**Exercise instructions:** Copy each line below containing "string".

[Extracted data entries]
[Start of Attachment]

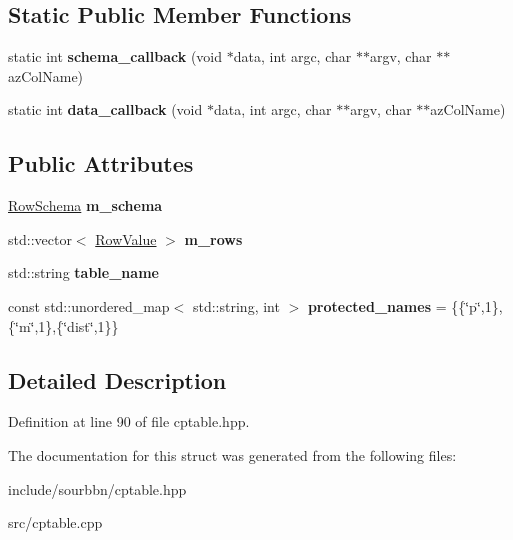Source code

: \subsection*{Static Public Member Functions}
\begin{DoxyCompactItemize}
\item 
\mbox{\label{structsourbbn_1_1CPTable_a8b9a998b6c9f03e035a16b8b300a1f93}} 
static int {\bfseries schema\+\_\+callback} (void $\ast$data, int argc, char $\ast$$\ast$argv, char $\ast$$\ast$az\+Col\+Name)
\item 
\mbox{\label{structsourbbn_1_1CPTable_abcfc4ec8b891c9c4bae1d8d1ca85d528}} 
static int {\bfseries data\+\_\+callback} (void $\ast$data, int argc, char $\ast$$\ast$argv, char $\ast$$\ast$az\+Col\+Name)
\end{DoxyCompactItemize}
\subsection*{Public Attributes}
\begin{DoxyCompactItemize}
\item 
\mbox{\label{structsourbbn_1_1CPTable_ae0601adf81fe798848d3a39a21945a26}} 
\hyperlink{classsourbbn_1_1RowSchema}{Row\+Schema} {\bfseries m\+\_\+schema}
\item 
\mbox{\label{structsourbbn_1_1CPTable_aa9ba48439d7b426f69530d383a9f53f8}} 
std\+::vector$<$ \hyperlink{classsourbbn_1_1RowValue}{Row\+Value} $>$ {\bfseries m\+\_\+rows}
\item 
\mbox{\label{structsourbbn_1_1CPTable_a2bdd82dafd989d93b49a94f599782d16}} 
std\+::string {\bfseries table\+\_\+name}
\item 
\mbox{\label{structsourbbn_1_1CPTable_a1712ff346b06c75056f6736633042551}} 
const std\+::unordered\+\_\+map$<$ std\+::string, int $>$ {\bfseries protected\+\_\+names} = \{\{\char`\"{}p\char`\"{},1\},\{\char`\"{}m\char`\"{},1\},\{\char`\"{}dist\char`\"{},1\}\}
\end{DoxyCompactItemize}


\subsection{Detailed Description}


Definition at line 90 of file cptable.\+hpp.



The documentation for this struct was generated from the following files\+:\begin{DoxyCompactItemize}
\item 
include/sourbbn/cptable.\+hpp\item 
src/cptable.\+cpp\end{DoxyCompactItemize}
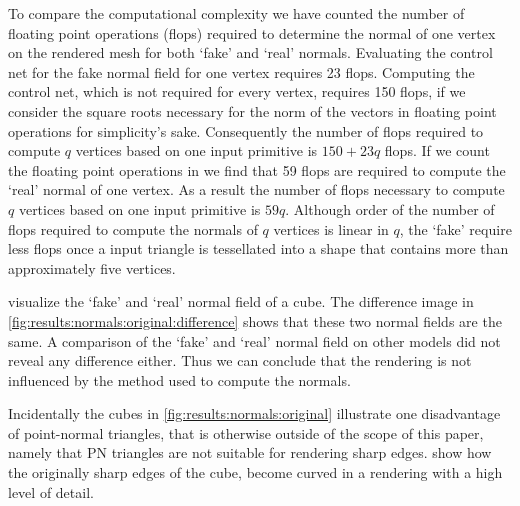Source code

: To compare the computational complexity we have counted the number of floating point operations (flops) required to determine the normal of one vertex on the rendered mesh for both `fake' and `real' normals. 
Evaluating the control net for the fake normal field for one vertex requires 23 flops. Computing the control net, which is not required for every vertex, requires 150 flops, if we consider the square roots necessary for the norm of the vectors in  floating point operations for simplicity's sake. Consequently the number of flops required to compute $q$ vertices based on one input primitive is $150 + 23q$ flops.
If we count the floating point operations in  we find that 59 flops are required to compute the `real' normal of one vertex. As a result the number of flops necessary to compute $q$ vertices based on one input primitive is $59q$. 
Although order of the number of flops required to compute the normals of $q$ vertices is linear in $q$, the `fake' require less flops once a input triangle is tessellated into a shape that contains more than approximately five vertices. 

 visualize the `fake' and `real' normal field of a cube. The difference image in \cref{fig:results:normals:original:difference} shows that these two normal fields are the same. A comparison of the `fake' and `real' normal field on other models did not reveal any difference either.  Thus we can conclude that the rendering is not influenced by the method used to compute the normals. 

Incidentally the cubes in \cref{fig:results:normals:original} illustrate one disadvantage of point-normal triangles, that is otherwise outside of the scope of this paper, namely that PN triangles are not suitable for rendering sharp edges.  show how the originally sharp edges of the cube, become curved in a rendering with a high level of detail.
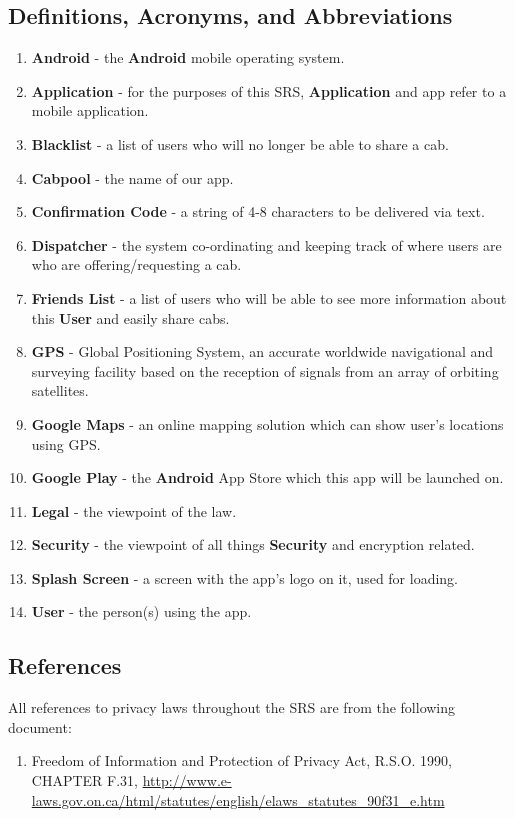 \documentclass[english]{article}
\begin{document}
\subsection{Definitions, Acronyms, and Abbreviations}
\label{sub:definitions_acronyms_and_abbreviations}
\begin{enumerate}
	\item  \textbf{Android} - the  \textbf{Android} mobile operating system.
	\item \textbf{Application} - for the purposes of this SRS, \textbf{Application} and app refer to a mobile application.
	\item \textbf{Blacklist} - a list of users who will no longer be able to share a cab.
	\item \textbf{Cabpool} - the name of our app.
	\item \textbf{Confirmation Code} - a string of 4-8 characters to be delivered via text.
	\item \textbf{Dispatcher} - the system co-ordinating and keeping track of where users are who are offering/requesting a cab.
	\item \textbf{Friends List} - a list of users who will be able to see more information about this \textbf{User} and easily share cabs.
	\item \textbf{GPS} - Global Positioning System, an accurate worldwide navigational and surveying facility based on the reception of signals from an array of orbiting satellites.
	\item \textbf{Google Maps} - an online mapping solution which can show user's locations using GPS.
	\item \textbf{Google Play} - the  \textbf{Android} App Store which this app will be launched on.
	\item \textbf{Legal} - the viewpoint of the law.
	\item \textbf{Security} - the viewpoint of all things \textbf{Security} and encryption related.
	\item \textbf{Splash Screen} - a screen with the app's logo on it, used for loading.
	\item \textbf{User} - the person(s) using the app.
\end{enumerate}

\subsection{References}
\label{sub:references}
All references to privacy laws throughout the SRS are from the following document:
\begin{enumerate}
	\item Freedom of Information and Protection of Privacy Act, R.S.O. 1990, CHAPTER F.31, \url{http://www.e-laws.gov.on.ca/html/statutes/english/elaws_statutes_90f31_e.htm}
\end{enumerate}
\end{document}
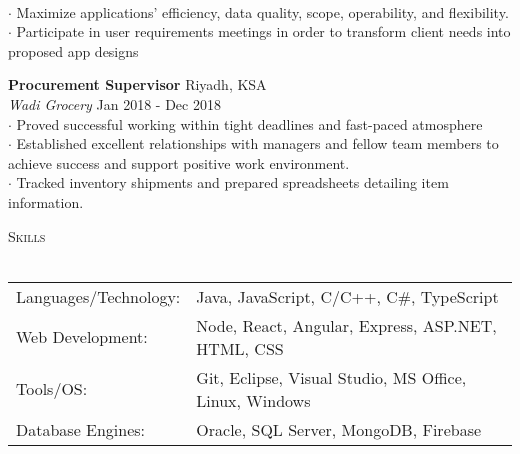 \documentclass[a4paper]{article}
\newcommand{\lineunder} {
    \vspace*{-8pt} \\
    \hspace*{-18pt} \hrulefill \\
}
\newcommand{\header} [1] {
    {\hspace*{-18pt}\vspace*{6pt} \textsc{#1}}
    \vspace*{-6pt} \lineunder
}
\begin{document}
\\
$\cdot$ Maximize applications’ efficiency, data quality, scope, operability, and flexibility.\\
$\cdot$ Participate in user requirements meetings in order to transform client needs into proposed app designs \\
\vspace*{2mm}

\textbf{Procurement Supervisor} \hfill Riyadh, KSA\\
\textit{Wadi Grocery} \hfill Jan 2018 - Dec 2018\\\vspace*{0.5mm}
$\cdot$ Proved successful working within tight deadlines and fast-paced atmosphere\\
$\cdot$ Established excellent relationships with managers and fellow team members to achieve success and support positive work environment.\\
$\cdot$ Tracked inventory shipments and prepared spreadsheets detailing item information.
\vspace*{2mm}


{\large\header{Skills}}\vspace{1mm}
\begin{tabular}{ l l  }
	Languages/Technology: & Java, JavaScript, C/C++, C\#, TypeScript  \\
	Web Development:   & Node, React, Angular, Express, ASP.NET, HTML, CSS \\
	Tools/OS:               & Git, Eclipse, Visual Studio, MS Office, Linux, Windows  \\
	Database Engines:      & Oracle, SQL Server, MongoDB, Firebase                            \\

\end{tabular}
\vspace{2mm}
\end{document}
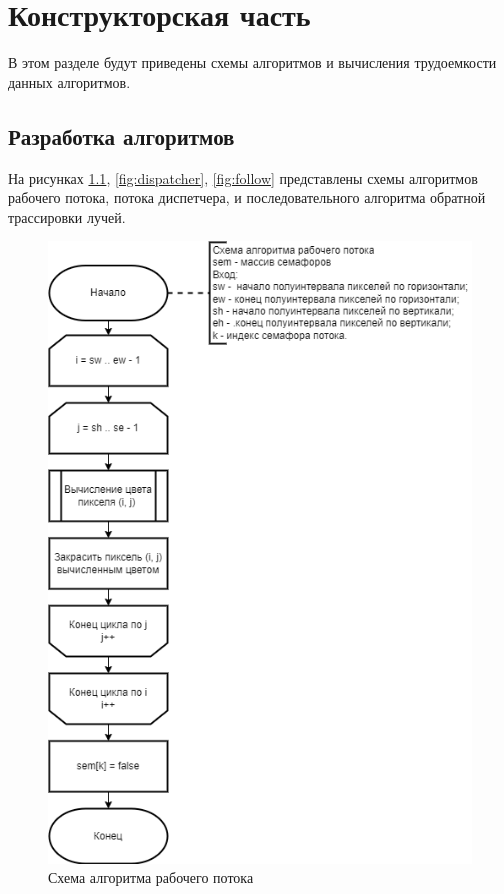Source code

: \chapter{Конструкторская часть}
В этом разделе будут приведены схемы алгоритмов и вычисления трудоемкости данных алгоритмов.
\section{Разработка алгоритмов}

На рисунках \ref{fig:worker}, \ref{fig:dispatcher}, \ref{fig:follow} представлены схемы алгоритмов рабочего потока, потока диспетчера, и последовательного алгоритма обратной трассировки лучей.
\begin{figure}[H]
	\centering
	\includegraphics[width=0.7\linewidth]{inc/img/worker}
	\caption{Схема алгоритма рабочего потока}
	\label{fig:worker}
\end{figure}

[End of Attachment]

**Solution to this task:**
std\+::string {\bfseries table\+\_\+name}
const std\+::unordered\+\_\+map$<$ std\+::string, int $>$ {\bfseries protected\+\_\+names} = \{\{\char`\"{}p\char`\"{},1\},\{\char`\"{}m\char`\"{},1\},\{\char`\"{}dist\char`\"{},1\}\}
	\item \textbf{Confirmation Code} - a string of 4-8 characters to be delivered via text.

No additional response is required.